## Required work
Your reply should be made up of every line in the records below that holds the string "services".

==*==

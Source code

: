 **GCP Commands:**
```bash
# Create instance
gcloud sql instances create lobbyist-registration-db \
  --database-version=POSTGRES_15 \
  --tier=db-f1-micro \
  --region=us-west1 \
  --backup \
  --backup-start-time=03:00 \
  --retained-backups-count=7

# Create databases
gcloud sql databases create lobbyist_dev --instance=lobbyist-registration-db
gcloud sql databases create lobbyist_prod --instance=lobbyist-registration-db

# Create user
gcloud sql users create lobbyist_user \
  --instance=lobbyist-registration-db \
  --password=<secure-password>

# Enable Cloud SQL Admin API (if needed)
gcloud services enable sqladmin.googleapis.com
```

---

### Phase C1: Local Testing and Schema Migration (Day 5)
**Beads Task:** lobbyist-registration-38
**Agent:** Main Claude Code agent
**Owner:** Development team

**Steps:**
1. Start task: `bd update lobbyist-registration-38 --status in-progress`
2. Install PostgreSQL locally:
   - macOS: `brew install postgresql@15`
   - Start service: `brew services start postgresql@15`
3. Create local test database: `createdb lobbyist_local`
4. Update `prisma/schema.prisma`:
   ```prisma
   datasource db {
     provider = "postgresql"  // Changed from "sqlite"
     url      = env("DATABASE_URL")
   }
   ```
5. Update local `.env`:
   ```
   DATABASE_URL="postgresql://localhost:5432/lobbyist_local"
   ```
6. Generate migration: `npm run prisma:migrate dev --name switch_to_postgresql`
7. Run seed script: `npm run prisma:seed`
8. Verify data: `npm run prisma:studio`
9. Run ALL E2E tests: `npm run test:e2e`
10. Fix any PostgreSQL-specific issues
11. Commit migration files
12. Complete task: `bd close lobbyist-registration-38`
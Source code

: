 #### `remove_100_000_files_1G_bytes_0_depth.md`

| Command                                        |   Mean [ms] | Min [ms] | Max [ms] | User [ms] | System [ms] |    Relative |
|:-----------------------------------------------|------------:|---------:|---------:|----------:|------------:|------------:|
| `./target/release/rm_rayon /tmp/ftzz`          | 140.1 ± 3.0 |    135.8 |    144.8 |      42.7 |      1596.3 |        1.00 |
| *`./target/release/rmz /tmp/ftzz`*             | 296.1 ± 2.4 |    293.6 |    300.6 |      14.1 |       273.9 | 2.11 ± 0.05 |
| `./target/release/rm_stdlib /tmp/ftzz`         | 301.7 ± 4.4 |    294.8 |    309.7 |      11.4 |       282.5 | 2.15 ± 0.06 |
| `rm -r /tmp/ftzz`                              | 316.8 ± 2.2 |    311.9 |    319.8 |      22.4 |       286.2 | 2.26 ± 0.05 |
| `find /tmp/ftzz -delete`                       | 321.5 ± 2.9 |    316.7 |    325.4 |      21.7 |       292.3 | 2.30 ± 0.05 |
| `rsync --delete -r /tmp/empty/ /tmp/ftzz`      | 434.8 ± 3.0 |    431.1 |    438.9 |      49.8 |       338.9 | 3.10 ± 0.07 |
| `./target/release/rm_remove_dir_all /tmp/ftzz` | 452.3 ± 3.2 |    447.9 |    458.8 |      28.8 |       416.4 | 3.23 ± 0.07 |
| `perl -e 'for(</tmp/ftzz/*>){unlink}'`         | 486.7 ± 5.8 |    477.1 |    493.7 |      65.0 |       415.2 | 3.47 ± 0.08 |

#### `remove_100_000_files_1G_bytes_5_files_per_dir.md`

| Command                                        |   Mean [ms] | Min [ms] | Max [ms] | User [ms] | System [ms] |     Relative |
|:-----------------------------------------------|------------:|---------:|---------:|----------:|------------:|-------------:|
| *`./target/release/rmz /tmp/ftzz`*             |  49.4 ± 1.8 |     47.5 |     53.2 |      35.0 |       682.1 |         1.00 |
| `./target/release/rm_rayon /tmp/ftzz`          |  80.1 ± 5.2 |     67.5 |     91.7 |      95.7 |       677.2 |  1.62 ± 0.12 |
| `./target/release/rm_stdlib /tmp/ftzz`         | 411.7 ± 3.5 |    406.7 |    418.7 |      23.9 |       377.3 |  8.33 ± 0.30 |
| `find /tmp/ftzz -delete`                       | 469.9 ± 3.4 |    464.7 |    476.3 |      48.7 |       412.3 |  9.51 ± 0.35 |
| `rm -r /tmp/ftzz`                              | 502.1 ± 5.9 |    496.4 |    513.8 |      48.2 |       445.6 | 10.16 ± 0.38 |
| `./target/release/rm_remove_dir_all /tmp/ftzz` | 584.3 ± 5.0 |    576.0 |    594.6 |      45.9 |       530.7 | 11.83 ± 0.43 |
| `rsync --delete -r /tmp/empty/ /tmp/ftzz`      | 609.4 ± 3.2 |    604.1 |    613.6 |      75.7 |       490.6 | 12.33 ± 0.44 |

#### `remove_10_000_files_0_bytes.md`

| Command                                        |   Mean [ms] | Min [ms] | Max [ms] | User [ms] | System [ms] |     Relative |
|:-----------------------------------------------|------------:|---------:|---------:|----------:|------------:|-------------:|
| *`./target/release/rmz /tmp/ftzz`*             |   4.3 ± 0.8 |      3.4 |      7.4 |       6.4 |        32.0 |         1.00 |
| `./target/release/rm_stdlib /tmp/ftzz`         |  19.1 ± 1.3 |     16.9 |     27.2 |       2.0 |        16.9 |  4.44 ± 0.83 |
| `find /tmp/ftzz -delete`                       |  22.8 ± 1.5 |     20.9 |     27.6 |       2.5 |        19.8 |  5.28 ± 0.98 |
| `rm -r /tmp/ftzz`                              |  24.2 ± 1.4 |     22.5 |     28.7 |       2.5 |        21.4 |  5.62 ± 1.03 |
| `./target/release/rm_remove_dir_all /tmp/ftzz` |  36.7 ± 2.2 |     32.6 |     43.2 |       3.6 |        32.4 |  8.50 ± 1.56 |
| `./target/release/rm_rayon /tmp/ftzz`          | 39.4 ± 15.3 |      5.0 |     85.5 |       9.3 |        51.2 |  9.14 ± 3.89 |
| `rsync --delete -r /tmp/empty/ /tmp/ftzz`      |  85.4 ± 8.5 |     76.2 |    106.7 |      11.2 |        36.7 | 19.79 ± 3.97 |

==*==

## Your response
gcloud services enable sqladmin.googleapis.com
   - Start service: `brew services start postgresql@15`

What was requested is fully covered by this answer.